[Dbix-class] Problem with populate() and commits?
David Ihnen
davidi at norchemlab.com
Fri May 15 23:44:51 GMT 2009
Peter Rabbitson wrote:
> David Ihnen wrote:
>
>> Maybe I should submit it as a patch to DBIx::Class - Sometimes for code
>> quality reasons you actually DO want to trust dbic transactions, even
>> though you've turned off autocommit. (Because if autocommit is on, your
>> application transaction layer loses control and a spurious modification
>> sql can throw the db into a wrong state). This is all part of the
>> paradigm of making potential problems noisy. Throw early, throw often,
>> make it clear when something is not following the rules as soon as it is
>> possible to tell.
>>
> It is still not clear why do you want to run with autocommit off. What
> is the actual use-case?
>
Because if you mutated the database state without a transaction it was
The Wrong Thing To Do.
Because mutating without a transaction needs to effectively throws an
exception - what you expected did not happen immediately and
definitively. (even if in this case it doesn't actually die/throw, it
still very quickly does not do what you expected, which indicates an
easy exception in basic functionality testing)

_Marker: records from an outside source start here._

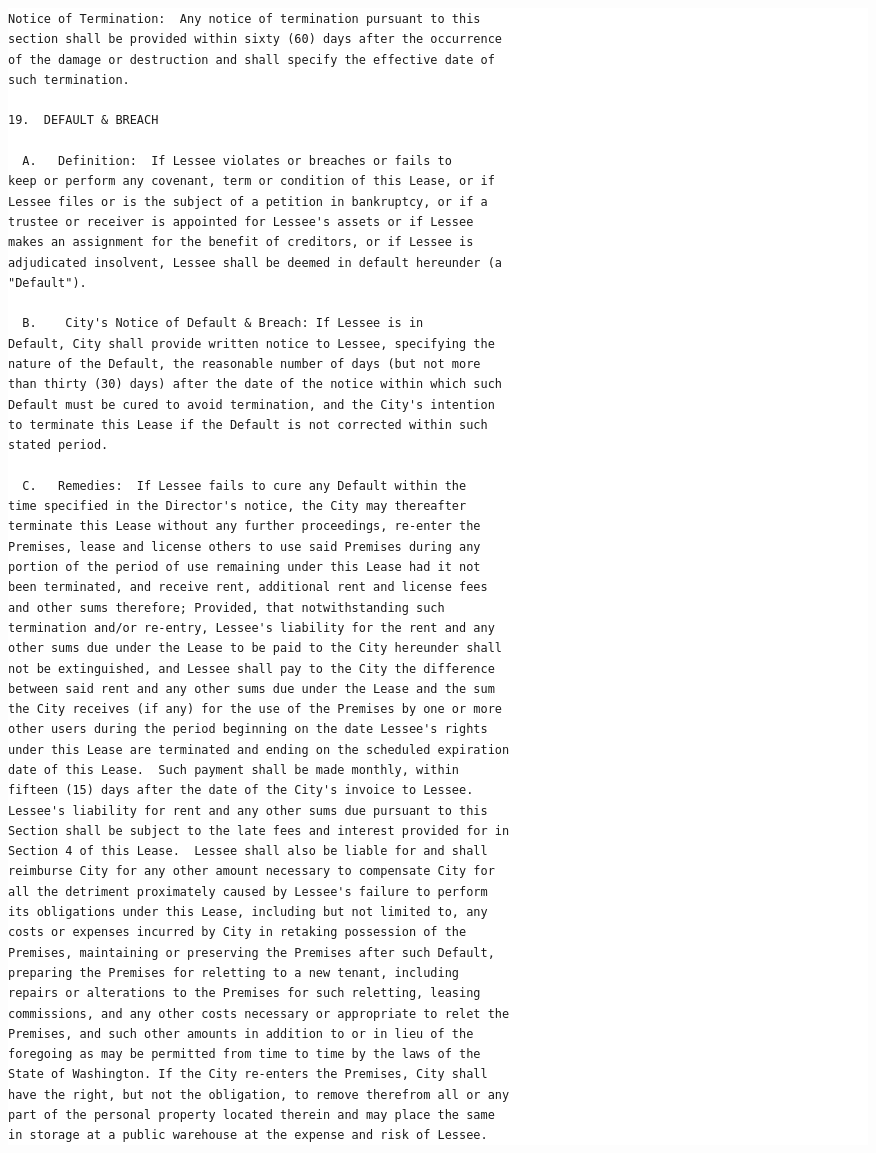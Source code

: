   
  
    Notice of Termination:  Any notice of termination pursuant to this  
    section shall be provided within sixty (60) days after the occurrence  
    of the damage or destruction and shall specify the effective date of  
    such termination.  
  
    19.  DEFAULT & BREACH  
  
      A.   Definition:  If Lessee violates or breaches or fails to  
    keep or perform any covenant, term or condition of this Lease, or if  
    Lessee files or is the subject of a petition in bankruptcy, or if a  
    trustee or receiver is appointed for Lessee's assets or if Lessee  
    makes an assignment for the benefit of creditors, or if Lessee is  
    adjudicated insolvent, Lessee shall be deemed in default hereunder (a  
    "Default").  
  
      B.    City's Notice of Default & Breach: If Lessee is in  
    Default, City shall provide written notice to Lessee, specifying the  
    nature of the Default, the reasonable number of days (but not more  
    than thirty (30) days) after the date of the notice within which such  
    Default must be cured to avoid termination, and the City's intention  
    to terminate this Lease if the Default is not corrected within such  
    stated period.  
  
      C.   Remedies:  If Lessee fails to cure any Default within the  
    time specified in the Director's notice, the City may thereafter  
    terminate this Lease without any further proceedings, re-enter the  
    Premises, lease and license others to use said Premises during any  
    portion of the period of use remaining under this Lease had it not  
    been terminated, and receive rent, additional rent and license fees  
    and other sums therefore; Provided, that notwithstanding such  
    termination and/or re-entry, Lessee's liability for the rent and any  
    other sums due under the Lease to be paid to the City hereunder shall  
    not be extinguished, and Lessee shall pay to the City the difference  
    between said rent and any other sums due under the Lease and the sum  
    the City receives (if any) for the use of the Premises by one or more  
    other users during the period beginning on the date Lessee's rights  
    under this Lease are terminated and ending on the scheduled expiration  
    date of this Lease.  Such payment shall be made monthly, within  
    fifteen (15) days after the date of the City's invoice to Lessee.  
    Lessee's liability for rent and any other sums due pursuant to this  
    Section shall be subject to the late fees and interest provided for in  
    Section 4 of this Lease.  Lessee shall also be liable for and shall  
    reimburse City for any other amount necessary to compensate City for  
    all the detriment proximately caused by Lessee's failure to perform  
    its obligations under this Lease, including but not limited to, any  
    costs or expenses incurred by City in retaking possession of the  
    Premises, maintaining or preserving the Premises after such Default,  
    preparing the Premises for reletting to a new tenant, including  
    repairs or alterations to the Premises for such reletting, leasing  
    commissions, and any other costs necessary or appropriate to relet the  
    Premises, and such other amounts in addition to or in lieu of the  
    foregoing as may be permitted from time to time by the laws of the  
    State of Washington. If the City re-enters the Premises, City shall  
    have the right, but not the obligation, to remove therefrom all or any  
    part of the personal property located therein and may place the same  
    in storage at a public warehouse at the expense and risk of Lessee.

"It is good practice to throw exceptions early and often. Not only does
this help with code correctness, it helps reduce the likelihood of
security vulnerabilities." (A programmer's introduction to C# 2.0 By
Eric Gunnerson, Nick Wienholt, Anders Hejlsberg)
I can't put a gateway-permission layer on database mutation in my
application if any line of code can mutate db state without going
through the permissions layer.
I can't enforce my rule, You Must Use Transactions To Mutate, if
autocommit is on - transactions are not then required for db state
mutation. And my application can't automatically roll inadvertent
mutations back, they're already committed.
Given, the user could maliciously use txn_commit or whatever it is to
get around the problem - but they won't learn that by example, and
they're unlikely to do it accidentally. Code quality is being improved
by causing basic testing exceptions when accidentally attempting to
mutate db state without using the transaction mechanism.
The use case is a safety against accidents to improve quality.